# Task brief
Each line containing the word "under" must be copied from the material below.
★ ★ ★ ★ ★ ★ ★
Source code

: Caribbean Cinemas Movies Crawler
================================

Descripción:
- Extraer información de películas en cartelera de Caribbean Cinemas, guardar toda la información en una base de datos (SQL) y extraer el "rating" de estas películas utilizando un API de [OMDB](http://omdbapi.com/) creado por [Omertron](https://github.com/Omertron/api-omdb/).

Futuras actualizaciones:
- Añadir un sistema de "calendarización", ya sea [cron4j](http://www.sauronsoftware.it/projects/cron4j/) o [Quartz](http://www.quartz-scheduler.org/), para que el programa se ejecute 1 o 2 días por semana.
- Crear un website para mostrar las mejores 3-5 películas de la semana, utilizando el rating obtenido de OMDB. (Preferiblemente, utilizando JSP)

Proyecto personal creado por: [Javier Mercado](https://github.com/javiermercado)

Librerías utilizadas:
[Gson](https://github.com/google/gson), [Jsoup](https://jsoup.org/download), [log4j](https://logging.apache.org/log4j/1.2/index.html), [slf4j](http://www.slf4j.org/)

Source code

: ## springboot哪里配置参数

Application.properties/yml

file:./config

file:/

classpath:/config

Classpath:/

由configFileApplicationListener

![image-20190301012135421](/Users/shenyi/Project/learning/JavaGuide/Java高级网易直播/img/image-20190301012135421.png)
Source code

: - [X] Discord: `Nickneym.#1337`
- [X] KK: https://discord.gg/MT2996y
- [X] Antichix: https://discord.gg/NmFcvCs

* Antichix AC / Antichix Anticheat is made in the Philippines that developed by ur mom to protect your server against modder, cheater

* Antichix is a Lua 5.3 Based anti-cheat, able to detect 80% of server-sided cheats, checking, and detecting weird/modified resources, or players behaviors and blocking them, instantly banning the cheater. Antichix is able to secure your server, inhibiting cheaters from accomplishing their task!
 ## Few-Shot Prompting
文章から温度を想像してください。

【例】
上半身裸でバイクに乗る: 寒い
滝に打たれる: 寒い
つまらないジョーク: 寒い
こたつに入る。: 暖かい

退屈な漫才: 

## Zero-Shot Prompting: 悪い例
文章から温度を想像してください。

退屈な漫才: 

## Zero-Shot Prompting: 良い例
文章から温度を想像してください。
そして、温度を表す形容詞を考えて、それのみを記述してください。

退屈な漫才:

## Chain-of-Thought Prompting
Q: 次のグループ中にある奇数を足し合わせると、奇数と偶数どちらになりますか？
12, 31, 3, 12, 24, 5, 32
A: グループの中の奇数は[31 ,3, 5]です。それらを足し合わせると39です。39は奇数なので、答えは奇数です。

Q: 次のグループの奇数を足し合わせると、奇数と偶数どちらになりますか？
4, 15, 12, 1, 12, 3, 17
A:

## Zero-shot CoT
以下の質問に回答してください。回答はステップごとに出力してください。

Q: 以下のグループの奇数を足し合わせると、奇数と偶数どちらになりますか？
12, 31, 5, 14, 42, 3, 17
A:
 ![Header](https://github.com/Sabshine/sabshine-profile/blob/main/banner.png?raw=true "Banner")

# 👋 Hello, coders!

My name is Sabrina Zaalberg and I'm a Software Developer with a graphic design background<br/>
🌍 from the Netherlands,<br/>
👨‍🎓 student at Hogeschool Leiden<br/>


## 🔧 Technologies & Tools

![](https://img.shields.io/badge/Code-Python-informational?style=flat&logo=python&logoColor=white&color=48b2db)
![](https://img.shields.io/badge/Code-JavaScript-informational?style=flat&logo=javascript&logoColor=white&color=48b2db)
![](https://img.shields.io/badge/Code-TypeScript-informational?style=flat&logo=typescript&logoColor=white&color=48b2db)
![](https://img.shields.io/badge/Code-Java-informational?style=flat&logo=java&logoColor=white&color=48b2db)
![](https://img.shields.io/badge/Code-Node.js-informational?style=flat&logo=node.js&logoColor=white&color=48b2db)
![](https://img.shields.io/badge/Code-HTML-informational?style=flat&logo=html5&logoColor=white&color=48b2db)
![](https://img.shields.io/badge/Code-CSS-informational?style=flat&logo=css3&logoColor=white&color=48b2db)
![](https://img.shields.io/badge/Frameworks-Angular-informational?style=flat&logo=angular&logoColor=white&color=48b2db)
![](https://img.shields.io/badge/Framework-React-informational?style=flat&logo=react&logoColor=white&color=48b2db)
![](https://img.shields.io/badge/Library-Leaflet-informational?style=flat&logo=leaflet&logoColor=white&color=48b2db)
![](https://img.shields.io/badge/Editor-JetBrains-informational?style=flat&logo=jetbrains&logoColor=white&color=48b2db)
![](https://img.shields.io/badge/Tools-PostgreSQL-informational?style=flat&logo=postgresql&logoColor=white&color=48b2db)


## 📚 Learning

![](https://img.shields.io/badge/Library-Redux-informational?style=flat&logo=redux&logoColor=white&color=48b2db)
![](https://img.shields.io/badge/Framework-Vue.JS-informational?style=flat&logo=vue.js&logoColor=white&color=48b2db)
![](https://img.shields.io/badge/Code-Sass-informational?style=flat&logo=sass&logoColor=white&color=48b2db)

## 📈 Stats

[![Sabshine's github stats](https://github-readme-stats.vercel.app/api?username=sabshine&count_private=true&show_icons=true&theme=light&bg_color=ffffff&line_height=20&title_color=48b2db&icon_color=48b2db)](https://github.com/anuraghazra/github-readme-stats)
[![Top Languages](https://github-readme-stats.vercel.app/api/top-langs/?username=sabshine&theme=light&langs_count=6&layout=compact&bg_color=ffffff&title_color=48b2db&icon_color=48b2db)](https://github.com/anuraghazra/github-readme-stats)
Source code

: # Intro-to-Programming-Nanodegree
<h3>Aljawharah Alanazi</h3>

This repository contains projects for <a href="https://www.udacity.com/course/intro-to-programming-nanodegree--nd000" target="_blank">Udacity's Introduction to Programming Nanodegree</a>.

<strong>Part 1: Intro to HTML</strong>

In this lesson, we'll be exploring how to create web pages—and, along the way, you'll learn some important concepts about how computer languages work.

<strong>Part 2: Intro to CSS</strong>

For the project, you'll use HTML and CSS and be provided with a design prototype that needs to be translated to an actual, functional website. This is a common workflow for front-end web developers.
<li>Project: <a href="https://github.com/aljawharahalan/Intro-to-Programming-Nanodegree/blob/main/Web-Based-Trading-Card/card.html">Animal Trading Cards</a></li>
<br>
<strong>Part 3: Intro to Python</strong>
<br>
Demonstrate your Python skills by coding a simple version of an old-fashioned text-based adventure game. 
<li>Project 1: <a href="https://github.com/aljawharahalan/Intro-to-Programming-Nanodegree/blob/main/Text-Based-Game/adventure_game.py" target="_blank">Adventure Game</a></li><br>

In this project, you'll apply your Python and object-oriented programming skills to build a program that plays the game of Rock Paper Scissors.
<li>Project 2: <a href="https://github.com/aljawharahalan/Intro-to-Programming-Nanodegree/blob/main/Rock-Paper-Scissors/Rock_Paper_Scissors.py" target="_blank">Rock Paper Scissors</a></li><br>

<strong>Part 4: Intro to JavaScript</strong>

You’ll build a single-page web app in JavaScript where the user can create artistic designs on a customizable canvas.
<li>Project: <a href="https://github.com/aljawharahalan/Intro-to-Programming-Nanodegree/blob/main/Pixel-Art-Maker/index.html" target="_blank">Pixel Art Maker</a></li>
★ ★ ★ ★ ★ ★ ★
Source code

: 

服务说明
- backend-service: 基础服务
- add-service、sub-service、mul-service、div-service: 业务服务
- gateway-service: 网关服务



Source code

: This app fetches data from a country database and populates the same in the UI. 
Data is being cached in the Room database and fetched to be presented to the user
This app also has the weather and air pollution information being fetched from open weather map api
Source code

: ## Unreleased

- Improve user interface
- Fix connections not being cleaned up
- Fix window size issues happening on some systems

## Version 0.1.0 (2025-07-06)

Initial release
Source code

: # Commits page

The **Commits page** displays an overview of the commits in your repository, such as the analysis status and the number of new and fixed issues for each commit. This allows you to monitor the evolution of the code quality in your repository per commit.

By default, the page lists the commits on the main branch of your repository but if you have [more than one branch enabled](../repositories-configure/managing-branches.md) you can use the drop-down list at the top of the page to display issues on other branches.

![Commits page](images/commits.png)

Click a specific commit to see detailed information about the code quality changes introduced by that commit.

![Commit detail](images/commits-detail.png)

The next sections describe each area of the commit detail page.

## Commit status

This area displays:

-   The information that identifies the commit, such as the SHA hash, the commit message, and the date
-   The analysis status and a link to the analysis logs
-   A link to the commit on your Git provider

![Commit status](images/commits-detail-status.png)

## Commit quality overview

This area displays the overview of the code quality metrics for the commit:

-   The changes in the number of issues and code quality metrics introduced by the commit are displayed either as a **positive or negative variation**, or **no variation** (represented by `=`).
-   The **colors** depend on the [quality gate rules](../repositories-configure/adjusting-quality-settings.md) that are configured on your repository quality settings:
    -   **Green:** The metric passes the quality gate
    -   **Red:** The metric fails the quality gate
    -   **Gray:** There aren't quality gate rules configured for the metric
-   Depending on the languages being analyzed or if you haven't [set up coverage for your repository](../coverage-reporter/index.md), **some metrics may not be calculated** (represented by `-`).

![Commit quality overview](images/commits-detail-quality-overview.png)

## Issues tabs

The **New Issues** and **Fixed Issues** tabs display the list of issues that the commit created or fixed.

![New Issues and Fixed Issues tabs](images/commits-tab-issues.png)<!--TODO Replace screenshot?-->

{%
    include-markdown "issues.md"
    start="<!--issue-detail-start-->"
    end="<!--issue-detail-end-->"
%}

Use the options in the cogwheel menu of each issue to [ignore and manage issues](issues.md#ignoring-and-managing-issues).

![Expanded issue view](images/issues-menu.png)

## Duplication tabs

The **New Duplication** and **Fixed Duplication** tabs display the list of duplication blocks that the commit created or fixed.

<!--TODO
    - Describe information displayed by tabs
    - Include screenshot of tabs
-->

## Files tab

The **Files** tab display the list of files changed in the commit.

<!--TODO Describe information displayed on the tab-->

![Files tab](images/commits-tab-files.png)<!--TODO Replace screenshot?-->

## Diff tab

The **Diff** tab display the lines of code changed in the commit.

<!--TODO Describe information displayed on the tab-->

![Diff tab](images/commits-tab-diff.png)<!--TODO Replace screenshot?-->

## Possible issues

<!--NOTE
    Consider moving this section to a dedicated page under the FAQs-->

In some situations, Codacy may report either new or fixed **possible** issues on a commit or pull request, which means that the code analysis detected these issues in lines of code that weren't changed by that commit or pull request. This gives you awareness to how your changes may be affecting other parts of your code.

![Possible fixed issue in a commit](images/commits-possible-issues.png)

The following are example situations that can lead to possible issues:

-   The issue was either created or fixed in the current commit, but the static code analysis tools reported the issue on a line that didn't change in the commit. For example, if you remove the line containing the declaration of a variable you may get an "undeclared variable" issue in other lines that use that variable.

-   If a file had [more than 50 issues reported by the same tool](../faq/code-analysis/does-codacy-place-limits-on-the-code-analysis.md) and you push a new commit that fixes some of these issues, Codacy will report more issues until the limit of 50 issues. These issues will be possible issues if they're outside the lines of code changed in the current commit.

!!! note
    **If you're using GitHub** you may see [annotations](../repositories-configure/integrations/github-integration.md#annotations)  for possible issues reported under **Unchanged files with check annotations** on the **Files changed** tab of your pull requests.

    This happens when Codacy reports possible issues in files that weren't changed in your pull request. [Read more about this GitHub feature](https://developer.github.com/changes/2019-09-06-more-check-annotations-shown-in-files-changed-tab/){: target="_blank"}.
★ ★ ★ ★ ★ ★ ★
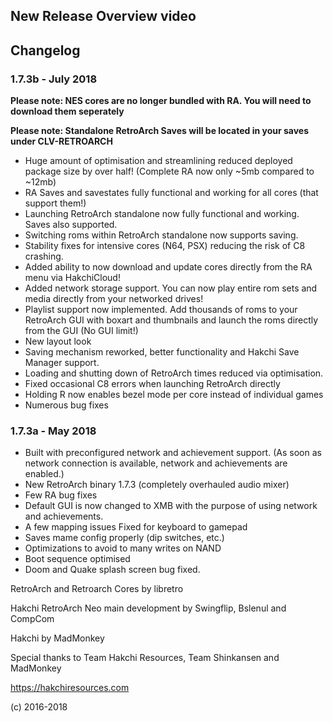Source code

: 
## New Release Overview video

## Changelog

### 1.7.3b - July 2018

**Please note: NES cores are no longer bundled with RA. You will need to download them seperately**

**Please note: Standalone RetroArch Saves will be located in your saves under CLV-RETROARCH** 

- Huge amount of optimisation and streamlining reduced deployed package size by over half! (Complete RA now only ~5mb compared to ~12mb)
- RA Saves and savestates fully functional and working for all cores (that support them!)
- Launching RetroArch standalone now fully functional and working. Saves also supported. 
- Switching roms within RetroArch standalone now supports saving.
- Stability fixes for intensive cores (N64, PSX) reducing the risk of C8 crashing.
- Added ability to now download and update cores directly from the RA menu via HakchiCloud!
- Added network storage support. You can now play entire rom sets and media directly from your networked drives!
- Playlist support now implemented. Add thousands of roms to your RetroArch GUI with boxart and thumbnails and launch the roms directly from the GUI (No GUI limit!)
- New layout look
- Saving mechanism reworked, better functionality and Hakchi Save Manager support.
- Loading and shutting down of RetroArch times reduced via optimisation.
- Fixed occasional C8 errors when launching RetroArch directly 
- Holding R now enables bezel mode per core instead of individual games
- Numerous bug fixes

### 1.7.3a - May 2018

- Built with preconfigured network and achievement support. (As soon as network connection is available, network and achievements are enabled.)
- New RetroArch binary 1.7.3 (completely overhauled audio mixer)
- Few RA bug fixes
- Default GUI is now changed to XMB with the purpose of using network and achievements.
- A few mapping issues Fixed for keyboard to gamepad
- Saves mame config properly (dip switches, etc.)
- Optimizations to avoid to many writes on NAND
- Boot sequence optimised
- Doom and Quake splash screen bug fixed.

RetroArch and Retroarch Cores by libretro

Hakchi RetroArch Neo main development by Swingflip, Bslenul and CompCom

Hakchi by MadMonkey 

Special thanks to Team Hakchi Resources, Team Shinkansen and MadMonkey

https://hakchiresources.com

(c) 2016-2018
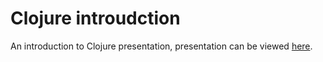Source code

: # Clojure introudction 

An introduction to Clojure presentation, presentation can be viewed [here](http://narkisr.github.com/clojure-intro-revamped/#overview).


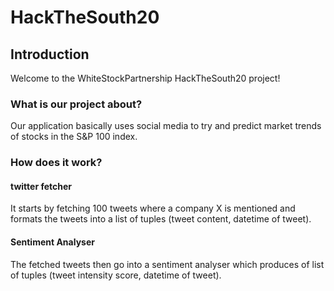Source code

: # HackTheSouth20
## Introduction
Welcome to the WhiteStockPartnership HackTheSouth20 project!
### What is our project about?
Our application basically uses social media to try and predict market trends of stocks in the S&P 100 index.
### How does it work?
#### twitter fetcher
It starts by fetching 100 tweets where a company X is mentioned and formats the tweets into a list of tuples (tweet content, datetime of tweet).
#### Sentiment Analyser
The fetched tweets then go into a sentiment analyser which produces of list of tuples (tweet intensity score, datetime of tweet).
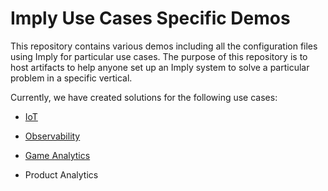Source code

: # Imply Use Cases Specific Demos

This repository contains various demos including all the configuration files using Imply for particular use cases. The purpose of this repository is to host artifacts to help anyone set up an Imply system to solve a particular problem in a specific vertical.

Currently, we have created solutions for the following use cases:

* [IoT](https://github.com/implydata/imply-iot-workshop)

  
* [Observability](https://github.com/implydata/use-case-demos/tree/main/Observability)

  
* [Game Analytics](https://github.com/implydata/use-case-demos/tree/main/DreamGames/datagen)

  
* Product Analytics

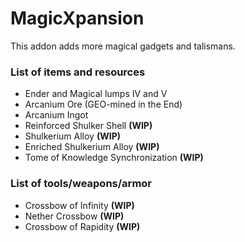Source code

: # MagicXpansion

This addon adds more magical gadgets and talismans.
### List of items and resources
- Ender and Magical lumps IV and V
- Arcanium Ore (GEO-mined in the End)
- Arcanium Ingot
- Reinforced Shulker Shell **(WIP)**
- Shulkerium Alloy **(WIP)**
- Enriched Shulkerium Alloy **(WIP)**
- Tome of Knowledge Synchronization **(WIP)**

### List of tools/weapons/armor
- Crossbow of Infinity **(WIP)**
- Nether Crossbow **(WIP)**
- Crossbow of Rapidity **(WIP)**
★ ★ ★ ★ ★ ★ ★
# Task output
    Consider moving this section to a dedicated page under the FAQs-->
    **If you're using GitHub** you may see [annotations](../repositories-configure/integrations/github-integration.md#annotations)  for possible issues reported under **Unchanged files with check annotations** on the **Files changed** tab of your pull requests.
**Please note: Standalone RetroArch Saves will be located in your saves under CLV-RETROARCH** 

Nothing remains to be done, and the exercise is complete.